List:Replication« Previous MessageNext Message »
From:Jesse Date:July 22 2008 4:13pm
Subject:Re: Best way to recover from Replication Failure
View as plain text  
> About your problem: are you sure that your data dump was actually in
> sync with the master log position you used to initiate the
> replication? Are you sure that you don't have an application that
> accidentally writes to the slave?

I don't know what caused the problem to begin with.  I was too concerned 
about getting replication restarted, so I simply did a dump and restore on 
the slave (which I did improperly, but I've got it working now).  I've got 
it all re-set and running again, but next time this occurs, I'm going to 
take it much more slowly.  The perticular master/slave setup I was using IS 
a production web site/server, but it's not one that's too busy (and I do 
daily backups).  It could go for a day or more without any transactions this 
time of year, so I'm about 99.99% sure that eveything was in sync.  I did do 
a FLUSH TABLES WITH READ LOCK before doing the dump, and I kept the client 
open the whole time to ensure that everything was locked while I did the 
dump and restore on the slave.  My assumption is that the "READ LOCK" keeps 
all changes locked down until I either close the client or perform a UNLOCK 
TABLES, is that correct?

I'm 100% positive that I don't have a client writing to the slave.  The 
slave database isn't being used for anything at all.  The only transaction 
that occur on that machine are when I log on to check the slave status.  In 
getting this set up as well, I did a few GRANT commands, but that is really 
it.  I definitely didn't do anything with the database that was affected.

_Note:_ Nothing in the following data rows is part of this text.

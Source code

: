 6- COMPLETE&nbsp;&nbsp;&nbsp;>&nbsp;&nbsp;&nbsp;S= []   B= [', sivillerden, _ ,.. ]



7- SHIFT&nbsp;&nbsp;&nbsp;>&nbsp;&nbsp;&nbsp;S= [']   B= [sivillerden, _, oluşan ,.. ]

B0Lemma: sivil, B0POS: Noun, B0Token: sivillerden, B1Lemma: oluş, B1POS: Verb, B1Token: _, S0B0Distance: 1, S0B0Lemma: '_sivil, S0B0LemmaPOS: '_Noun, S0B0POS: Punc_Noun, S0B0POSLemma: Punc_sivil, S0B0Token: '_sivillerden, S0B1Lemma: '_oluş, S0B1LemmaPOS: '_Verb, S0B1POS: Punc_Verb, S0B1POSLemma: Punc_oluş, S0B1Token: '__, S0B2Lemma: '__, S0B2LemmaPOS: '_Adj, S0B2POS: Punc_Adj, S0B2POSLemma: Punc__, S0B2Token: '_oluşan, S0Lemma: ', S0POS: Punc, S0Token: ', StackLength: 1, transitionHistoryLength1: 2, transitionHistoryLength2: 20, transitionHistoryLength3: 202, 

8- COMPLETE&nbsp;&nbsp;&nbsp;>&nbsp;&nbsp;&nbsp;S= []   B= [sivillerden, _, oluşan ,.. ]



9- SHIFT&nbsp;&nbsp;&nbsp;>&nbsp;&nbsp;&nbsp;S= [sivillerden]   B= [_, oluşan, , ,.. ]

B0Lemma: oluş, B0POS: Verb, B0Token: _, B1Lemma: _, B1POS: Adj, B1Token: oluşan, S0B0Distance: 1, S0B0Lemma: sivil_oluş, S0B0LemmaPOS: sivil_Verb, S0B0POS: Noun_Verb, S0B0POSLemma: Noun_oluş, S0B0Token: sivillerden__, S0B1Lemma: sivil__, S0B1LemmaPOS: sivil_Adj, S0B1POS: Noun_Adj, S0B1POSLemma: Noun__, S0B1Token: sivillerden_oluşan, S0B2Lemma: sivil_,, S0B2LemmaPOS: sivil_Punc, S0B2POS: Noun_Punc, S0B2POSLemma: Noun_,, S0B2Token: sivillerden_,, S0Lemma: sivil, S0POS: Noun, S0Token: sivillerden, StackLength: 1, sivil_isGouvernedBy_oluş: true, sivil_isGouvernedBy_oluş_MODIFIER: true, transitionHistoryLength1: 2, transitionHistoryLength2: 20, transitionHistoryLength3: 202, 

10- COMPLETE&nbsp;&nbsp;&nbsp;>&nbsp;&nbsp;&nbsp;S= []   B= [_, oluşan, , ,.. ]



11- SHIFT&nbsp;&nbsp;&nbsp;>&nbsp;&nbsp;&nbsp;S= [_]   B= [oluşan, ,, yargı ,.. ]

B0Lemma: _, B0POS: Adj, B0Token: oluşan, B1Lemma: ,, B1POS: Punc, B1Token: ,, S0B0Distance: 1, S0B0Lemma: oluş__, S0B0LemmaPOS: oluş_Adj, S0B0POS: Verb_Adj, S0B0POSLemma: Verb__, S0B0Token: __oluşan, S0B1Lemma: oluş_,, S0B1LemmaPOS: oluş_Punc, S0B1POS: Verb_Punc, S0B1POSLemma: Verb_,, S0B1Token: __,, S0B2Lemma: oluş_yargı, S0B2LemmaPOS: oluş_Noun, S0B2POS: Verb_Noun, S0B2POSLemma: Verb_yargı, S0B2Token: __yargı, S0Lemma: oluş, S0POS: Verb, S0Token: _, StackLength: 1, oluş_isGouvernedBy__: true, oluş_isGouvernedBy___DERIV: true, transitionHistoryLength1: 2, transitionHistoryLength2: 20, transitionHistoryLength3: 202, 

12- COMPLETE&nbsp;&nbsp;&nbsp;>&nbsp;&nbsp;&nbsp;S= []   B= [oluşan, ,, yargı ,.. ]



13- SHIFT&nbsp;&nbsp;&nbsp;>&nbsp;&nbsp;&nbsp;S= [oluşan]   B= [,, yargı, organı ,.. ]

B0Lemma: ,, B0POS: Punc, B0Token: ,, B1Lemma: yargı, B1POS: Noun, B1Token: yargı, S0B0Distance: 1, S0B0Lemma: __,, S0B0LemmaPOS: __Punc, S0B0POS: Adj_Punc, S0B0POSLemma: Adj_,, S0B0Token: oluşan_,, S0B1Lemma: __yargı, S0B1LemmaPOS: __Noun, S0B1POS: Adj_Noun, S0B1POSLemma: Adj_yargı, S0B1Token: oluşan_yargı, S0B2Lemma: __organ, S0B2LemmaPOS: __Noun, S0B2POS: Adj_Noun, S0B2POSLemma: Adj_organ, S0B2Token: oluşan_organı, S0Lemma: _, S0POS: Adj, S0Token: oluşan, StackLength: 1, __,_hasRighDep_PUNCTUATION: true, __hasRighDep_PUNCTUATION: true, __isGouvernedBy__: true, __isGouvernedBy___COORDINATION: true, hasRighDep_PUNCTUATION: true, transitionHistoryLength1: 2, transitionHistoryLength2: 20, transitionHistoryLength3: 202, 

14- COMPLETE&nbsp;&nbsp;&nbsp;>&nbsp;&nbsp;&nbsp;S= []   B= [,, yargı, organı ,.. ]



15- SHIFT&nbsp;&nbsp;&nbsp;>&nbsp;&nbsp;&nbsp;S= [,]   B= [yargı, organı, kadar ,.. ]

> As a solution, you could try resetting the slave and starting the
> replication anew with either your previous dump and master position or
> with a new one or alternatively you could try resetting both the
> master and slave. I've performed each of those and they all worked the
> way I intended, although I wouldn't recommend completely resetting the
> master if this is a production system or if you have multiple slaves.

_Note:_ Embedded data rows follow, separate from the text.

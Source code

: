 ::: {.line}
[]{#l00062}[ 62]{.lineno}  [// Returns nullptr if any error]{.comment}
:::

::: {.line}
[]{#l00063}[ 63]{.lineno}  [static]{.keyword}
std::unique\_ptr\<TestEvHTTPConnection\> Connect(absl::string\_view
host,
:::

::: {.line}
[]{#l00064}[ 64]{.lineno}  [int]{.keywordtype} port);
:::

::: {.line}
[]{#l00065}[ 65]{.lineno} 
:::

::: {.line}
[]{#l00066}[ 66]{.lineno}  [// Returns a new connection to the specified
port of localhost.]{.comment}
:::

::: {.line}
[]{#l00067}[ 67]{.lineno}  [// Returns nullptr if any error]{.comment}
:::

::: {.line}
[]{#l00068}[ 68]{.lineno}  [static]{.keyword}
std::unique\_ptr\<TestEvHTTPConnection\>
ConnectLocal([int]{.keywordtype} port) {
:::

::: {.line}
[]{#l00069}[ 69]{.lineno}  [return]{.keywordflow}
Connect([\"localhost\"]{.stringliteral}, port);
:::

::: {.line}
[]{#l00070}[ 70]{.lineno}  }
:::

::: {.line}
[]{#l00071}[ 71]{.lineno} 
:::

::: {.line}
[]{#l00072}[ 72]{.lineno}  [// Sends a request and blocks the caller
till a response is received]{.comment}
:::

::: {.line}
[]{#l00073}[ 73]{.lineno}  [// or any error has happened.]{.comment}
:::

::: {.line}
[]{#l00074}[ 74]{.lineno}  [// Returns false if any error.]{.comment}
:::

I hadn't considered that. It hadn't really been that long since I initiated 
replication, and I still had the original dump file, but I think I didn't 
save the position.  I would need to keep track of the log position at the 
time I initiated that dump, I suppose.  I'll start logging that so next time 
it happens, I'll try that. That way I can simply work with the slave only 
without disturbing the master.  I did the complete reset on the master/slave 
the other day, and everything seems to be fine.

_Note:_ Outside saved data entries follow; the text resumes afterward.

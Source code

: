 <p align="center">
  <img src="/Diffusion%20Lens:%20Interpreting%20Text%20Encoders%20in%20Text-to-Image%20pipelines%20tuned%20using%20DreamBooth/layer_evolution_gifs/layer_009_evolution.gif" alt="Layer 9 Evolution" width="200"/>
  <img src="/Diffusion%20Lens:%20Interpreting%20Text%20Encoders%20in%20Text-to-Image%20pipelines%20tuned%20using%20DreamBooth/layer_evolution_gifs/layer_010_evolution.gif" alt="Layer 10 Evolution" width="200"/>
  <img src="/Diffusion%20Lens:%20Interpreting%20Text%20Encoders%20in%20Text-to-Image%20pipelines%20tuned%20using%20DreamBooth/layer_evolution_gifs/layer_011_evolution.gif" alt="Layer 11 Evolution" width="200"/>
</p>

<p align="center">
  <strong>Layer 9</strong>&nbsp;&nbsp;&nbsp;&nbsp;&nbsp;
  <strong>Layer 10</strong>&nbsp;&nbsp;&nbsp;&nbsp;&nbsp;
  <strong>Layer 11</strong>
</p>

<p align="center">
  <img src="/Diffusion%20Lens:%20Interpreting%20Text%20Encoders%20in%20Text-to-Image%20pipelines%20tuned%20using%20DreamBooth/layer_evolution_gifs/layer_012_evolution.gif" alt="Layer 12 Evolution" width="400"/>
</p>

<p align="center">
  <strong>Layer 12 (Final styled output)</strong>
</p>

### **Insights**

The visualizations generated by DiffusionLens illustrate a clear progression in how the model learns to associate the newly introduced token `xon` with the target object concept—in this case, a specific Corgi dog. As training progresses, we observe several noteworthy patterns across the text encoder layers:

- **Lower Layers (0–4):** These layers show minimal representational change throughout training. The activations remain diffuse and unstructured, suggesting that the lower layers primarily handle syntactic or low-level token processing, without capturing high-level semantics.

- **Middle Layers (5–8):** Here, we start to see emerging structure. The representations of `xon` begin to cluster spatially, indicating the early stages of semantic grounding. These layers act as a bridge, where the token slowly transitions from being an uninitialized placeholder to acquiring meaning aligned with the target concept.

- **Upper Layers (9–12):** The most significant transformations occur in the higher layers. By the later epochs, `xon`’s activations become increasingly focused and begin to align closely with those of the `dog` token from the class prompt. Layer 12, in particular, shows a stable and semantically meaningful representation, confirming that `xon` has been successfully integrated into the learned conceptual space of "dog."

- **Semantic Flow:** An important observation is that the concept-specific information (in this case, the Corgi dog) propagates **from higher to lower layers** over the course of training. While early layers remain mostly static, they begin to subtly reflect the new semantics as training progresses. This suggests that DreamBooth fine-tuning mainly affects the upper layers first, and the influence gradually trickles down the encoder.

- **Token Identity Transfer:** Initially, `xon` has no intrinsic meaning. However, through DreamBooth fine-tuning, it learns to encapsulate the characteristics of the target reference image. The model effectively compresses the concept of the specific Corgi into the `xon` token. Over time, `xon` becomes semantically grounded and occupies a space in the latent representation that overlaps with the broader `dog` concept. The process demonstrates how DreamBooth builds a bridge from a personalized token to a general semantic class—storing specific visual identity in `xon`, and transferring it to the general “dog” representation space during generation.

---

> Here's a step-by-step guide to resetting the slave and starting the
> replication with a new dump and master position:
> - On the slave, run STOP SLAVE to stop all slave activity, then run
> RESET SLAVE to make the slave forget its replication position and
> delete its relay log amongst others.
> - Make sure that the collation-server and default-collation
> configuration options are the same on both the master and the slave.

I don't know what these settings are.  I've checked My.INI and my.cnf  for 
"collation", and those are nowhere to be found??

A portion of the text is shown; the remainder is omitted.